Records excerpted from a collection:
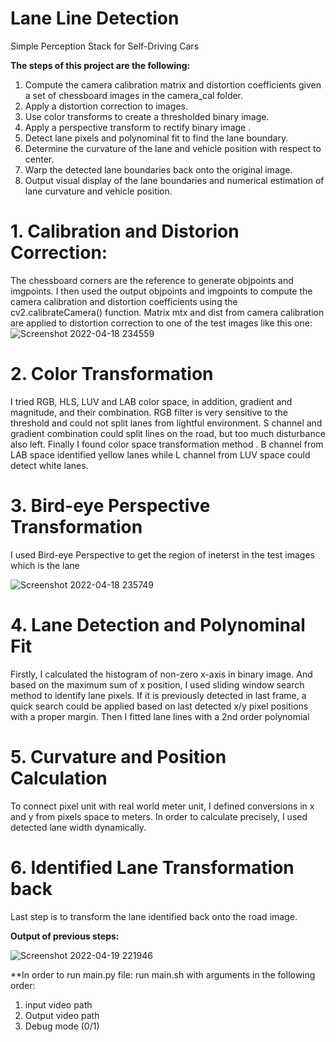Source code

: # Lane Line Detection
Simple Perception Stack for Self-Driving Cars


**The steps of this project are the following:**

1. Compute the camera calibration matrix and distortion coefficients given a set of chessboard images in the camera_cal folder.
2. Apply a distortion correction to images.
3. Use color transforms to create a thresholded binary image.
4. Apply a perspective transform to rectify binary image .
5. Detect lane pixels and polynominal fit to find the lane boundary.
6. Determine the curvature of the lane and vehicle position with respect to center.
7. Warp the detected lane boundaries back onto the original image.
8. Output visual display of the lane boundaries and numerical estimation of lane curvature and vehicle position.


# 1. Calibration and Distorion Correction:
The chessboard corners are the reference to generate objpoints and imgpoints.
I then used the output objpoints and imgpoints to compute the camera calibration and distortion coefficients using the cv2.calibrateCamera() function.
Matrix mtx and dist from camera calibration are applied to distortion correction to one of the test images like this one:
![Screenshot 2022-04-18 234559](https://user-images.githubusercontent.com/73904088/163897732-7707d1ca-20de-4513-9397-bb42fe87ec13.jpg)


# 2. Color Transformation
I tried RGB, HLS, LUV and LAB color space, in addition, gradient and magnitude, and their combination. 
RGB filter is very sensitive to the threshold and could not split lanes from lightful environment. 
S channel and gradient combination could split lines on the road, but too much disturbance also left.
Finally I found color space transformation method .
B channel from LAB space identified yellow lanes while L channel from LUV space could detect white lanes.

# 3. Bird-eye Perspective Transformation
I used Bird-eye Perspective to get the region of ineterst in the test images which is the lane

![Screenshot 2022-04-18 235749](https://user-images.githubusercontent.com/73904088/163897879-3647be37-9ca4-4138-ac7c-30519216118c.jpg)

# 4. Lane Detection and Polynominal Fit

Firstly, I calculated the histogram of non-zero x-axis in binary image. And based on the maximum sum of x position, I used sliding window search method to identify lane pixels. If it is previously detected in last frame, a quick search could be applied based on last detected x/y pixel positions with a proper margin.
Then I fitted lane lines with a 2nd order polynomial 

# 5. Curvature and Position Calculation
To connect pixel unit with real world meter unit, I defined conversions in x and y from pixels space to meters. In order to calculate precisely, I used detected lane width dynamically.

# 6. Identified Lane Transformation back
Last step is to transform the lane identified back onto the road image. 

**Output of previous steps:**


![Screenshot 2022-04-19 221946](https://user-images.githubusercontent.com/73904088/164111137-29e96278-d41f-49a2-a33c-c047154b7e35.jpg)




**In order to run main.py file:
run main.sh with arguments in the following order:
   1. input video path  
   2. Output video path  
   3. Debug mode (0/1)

...

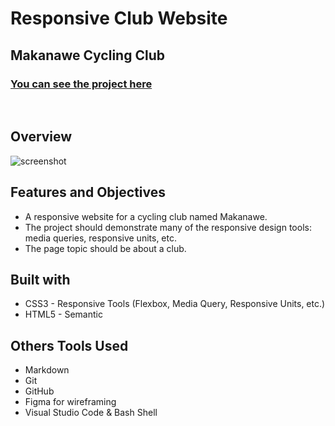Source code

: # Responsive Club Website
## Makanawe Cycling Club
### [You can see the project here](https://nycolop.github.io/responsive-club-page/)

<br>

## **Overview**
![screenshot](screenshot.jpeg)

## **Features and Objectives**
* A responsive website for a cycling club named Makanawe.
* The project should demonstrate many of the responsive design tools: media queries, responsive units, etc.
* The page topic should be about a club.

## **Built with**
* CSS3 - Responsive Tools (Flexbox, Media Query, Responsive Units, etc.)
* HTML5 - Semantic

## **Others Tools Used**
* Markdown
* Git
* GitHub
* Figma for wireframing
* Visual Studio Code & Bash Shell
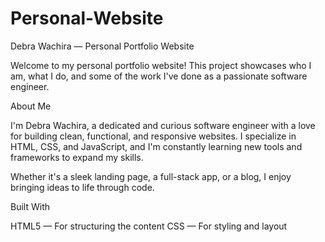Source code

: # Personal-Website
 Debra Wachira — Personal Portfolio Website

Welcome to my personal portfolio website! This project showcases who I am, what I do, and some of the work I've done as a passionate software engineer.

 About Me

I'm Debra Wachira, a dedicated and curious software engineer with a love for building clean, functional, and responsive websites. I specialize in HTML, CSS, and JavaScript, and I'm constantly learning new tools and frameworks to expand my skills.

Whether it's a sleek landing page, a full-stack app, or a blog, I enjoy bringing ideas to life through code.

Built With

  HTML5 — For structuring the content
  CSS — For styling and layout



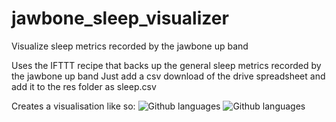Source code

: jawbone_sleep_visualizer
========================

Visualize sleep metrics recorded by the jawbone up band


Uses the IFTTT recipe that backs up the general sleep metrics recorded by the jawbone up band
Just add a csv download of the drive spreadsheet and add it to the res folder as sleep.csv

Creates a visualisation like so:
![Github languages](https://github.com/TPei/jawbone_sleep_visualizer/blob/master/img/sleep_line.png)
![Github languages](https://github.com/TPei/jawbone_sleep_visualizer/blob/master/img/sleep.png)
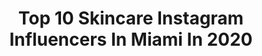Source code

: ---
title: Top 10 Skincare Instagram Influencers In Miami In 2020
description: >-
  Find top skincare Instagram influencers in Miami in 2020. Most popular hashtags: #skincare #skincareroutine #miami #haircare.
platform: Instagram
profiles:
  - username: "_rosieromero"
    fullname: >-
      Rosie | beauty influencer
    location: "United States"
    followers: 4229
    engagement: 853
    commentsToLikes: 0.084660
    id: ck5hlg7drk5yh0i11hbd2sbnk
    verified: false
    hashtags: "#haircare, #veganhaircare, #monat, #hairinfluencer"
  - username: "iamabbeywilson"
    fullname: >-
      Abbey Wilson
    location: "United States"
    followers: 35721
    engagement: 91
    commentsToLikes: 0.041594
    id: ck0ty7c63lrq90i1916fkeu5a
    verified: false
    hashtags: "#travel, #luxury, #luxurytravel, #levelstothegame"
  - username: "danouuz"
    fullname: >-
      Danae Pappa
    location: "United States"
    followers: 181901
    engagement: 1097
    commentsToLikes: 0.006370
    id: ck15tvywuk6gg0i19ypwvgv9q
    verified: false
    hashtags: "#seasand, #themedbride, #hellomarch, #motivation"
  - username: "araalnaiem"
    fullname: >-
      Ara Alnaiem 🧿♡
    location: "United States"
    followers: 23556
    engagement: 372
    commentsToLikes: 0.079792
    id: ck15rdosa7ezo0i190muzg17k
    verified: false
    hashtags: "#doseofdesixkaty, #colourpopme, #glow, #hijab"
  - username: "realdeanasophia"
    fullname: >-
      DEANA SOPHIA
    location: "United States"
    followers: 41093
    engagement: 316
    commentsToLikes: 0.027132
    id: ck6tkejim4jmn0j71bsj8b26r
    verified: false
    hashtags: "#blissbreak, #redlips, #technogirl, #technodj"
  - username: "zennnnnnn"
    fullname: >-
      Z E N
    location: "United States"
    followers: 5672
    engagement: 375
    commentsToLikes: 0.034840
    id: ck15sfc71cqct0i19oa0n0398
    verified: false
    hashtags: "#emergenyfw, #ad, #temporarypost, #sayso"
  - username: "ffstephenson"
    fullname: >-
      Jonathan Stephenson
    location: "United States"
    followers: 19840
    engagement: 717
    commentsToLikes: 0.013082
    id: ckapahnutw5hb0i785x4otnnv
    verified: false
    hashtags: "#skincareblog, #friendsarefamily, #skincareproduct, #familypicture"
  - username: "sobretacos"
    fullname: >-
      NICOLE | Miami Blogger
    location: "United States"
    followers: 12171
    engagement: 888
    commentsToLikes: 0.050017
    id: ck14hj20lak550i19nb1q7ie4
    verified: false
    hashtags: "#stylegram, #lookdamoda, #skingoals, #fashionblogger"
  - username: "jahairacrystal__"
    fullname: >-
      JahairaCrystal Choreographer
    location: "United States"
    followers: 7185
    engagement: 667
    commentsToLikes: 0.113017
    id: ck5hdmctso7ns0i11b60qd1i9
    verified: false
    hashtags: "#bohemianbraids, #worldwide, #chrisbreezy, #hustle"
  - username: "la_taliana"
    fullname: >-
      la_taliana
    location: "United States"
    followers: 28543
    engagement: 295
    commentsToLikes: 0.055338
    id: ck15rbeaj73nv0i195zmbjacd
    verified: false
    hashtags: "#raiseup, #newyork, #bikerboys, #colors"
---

* * *

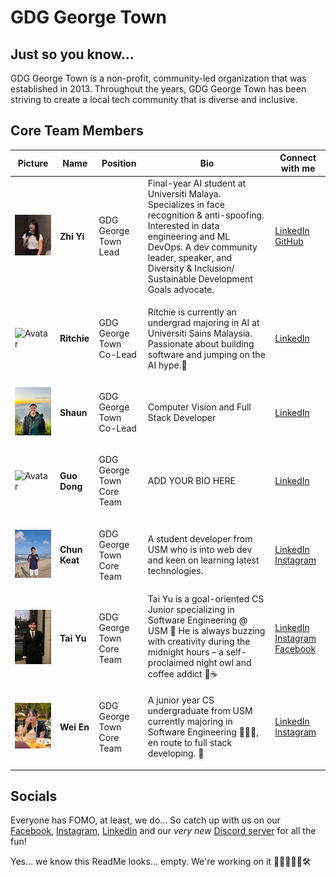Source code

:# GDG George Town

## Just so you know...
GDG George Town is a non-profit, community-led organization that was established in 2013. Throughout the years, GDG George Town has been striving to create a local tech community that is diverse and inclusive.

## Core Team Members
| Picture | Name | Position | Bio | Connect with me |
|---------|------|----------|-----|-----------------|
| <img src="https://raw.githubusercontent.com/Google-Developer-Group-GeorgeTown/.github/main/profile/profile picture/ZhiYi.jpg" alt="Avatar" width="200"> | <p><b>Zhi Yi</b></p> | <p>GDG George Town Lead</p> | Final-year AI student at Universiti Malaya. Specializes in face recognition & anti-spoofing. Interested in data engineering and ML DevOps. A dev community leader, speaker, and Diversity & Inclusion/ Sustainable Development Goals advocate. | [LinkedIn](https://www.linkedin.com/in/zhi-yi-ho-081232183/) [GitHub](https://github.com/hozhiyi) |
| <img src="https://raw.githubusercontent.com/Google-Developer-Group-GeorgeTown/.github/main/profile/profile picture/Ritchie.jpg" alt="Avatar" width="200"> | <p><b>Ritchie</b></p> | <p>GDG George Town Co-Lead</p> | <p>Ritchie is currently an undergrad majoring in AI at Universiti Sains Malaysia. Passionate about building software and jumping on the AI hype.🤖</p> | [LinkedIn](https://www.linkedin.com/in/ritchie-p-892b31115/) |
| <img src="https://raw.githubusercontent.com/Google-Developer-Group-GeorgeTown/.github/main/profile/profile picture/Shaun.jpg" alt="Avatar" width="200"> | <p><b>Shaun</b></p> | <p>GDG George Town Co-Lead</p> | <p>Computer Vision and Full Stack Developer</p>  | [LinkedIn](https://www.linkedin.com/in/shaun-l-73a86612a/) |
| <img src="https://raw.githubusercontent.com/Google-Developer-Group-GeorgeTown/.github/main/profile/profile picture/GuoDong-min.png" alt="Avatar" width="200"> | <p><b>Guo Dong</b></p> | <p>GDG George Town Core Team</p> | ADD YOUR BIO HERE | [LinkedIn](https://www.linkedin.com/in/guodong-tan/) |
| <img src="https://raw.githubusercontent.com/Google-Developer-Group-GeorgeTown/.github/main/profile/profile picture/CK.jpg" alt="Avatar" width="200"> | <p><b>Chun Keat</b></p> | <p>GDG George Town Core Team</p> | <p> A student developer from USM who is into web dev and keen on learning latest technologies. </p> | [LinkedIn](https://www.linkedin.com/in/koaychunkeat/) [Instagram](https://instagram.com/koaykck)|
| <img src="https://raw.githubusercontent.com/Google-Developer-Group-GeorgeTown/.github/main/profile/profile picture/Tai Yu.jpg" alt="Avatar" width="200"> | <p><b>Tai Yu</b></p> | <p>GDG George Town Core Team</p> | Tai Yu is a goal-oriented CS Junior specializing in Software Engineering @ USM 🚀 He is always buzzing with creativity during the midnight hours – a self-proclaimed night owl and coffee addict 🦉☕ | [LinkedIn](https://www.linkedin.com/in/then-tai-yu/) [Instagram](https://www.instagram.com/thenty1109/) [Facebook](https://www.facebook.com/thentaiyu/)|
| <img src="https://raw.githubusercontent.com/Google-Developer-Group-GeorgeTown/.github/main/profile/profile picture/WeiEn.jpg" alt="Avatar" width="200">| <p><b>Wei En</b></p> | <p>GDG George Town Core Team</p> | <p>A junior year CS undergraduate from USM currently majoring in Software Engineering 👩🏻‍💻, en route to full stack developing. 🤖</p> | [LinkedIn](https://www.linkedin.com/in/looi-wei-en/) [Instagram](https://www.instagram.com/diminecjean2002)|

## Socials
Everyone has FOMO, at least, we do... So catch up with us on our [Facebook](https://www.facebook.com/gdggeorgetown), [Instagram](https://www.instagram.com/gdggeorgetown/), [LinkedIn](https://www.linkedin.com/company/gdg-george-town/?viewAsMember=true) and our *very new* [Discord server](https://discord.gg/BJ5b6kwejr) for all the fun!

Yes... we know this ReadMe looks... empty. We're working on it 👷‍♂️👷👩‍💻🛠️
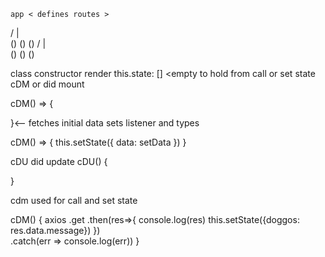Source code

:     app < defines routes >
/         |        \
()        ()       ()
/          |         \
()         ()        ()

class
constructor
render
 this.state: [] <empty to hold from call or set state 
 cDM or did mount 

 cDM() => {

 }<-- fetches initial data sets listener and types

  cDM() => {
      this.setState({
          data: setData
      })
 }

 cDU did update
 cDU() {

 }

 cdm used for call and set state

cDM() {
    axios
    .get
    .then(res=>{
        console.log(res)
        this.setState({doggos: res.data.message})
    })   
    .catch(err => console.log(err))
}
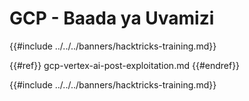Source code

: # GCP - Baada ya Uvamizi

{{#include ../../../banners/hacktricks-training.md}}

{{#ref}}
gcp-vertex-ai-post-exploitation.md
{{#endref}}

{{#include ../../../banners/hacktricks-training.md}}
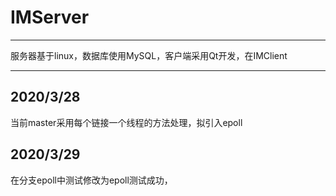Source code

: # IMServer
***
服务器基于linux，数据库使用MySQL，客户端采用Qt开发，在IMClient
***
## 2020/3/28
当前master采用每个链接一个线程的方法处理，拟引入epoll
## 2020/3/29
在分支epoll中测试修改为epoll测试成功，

◆ EXERCISE DIRECTIONS
The lines of the records that contain the string "video" should be located and copied.

◆ WRITTEN ANSWER
   1. input video path  
   2. Output video path  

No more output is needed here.